About Chronic Wasting Disease

What is Chronic Wasting Disease (CWD)?

CWD is a fatal neurological (brain and nervous system) disease found in cervids - deer, elk, and moose. The disease attacks the brains of infected animals and produces small lesions that result in death. There is no cure. Once an animal is infected, it will die.


What should I do if I find a dead deer?

Contact your local DNR Wildlife Office to report it.


Where has CWD been found?

Michigan:  Since May 2015 when the first CWD deer was found, CWD has been confirmed in free-ranging white-tailed deer from Clinton, Ionia, Ingham, Kent, and Montcalm counties. CWD was also found in January 2017 in two captive deer in a deer farm facility in Mecosta County. In addition, CWD was confirmed in August 2008 at a Kent County deer farm facility.
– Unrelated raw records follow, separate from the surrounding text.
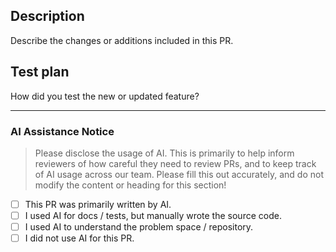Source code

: ## Description

Describe the changes or additions included in this PR.

## Test plan

How did you test the new or updated feature?

---

### AI Assistance Notice

> Please disclose the usage of AI. This is primarily to help inform reviewers of how careful they need to review PRs, and to keep track of AI usage across our team. Please fill this out accurately, and do not modify the content or heading for this section!

- [ ] This PR was primarily written by AI.
- [ ] I used AI for docs / tests, but manually wrote the source code.
- [ ] I used AI to understand the problem space / repository.
- [ ] I did not use AI for this PR.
For the latest testing numbers, and a listing of counties and townships where CWD has been found in free-ranging deer, please see the CWD Testing Status Update

Nationally: In North America, a total of 24 states and two Canadian provinces have found CWD in either free-ranging or captive cervids, or both. View the USGS map for locations of CWD in North America.


How can you tell if a deer has CWD?

Infected animals may not show any symptoms of the disease for a long period of time, even years. In the later stages of the disease, infected animals begin to lose bodily functions and display abnormal behavior such as staggering. Animals may have an exaggerated wide posture or may carry the head and ears lowered. Drooling or excessive salivation may be apparent. Note that these symptoms may also be characteristics of diseases other than CWD.


How does an animal become infected with CWD?

The disease may be transmitted both directly through animal-to-animal contact as well as indirectly through a contaminated environment. Previous studies have shown that CWD prions exist in the saliva, urine, blood, and feces of infected deer, and can remain indefinitely in certain types of soil.


How do I dispose of a deer harvested in areas known to have CWD-positive deer?

Hunters processing deer harvested in a CWD Management Area should dispose of the leftover parts in their garbage or landfill. Leftover parts from an infected deer, especially heads and backbones, contain CWD prions. If discarded on the landscape, those prions can persist for decades.


Does CWD pose a health risk to humans?

There have been no reported cases of CWD infection in humans. However, preliminary and ongoing research suggests that some primates may be susceptible to the disease. As a precaution, the U.S. Centers for Disease Control and the World Health Organization recommend that CWD positive animals not be consumed as food by either humans or domestic animals.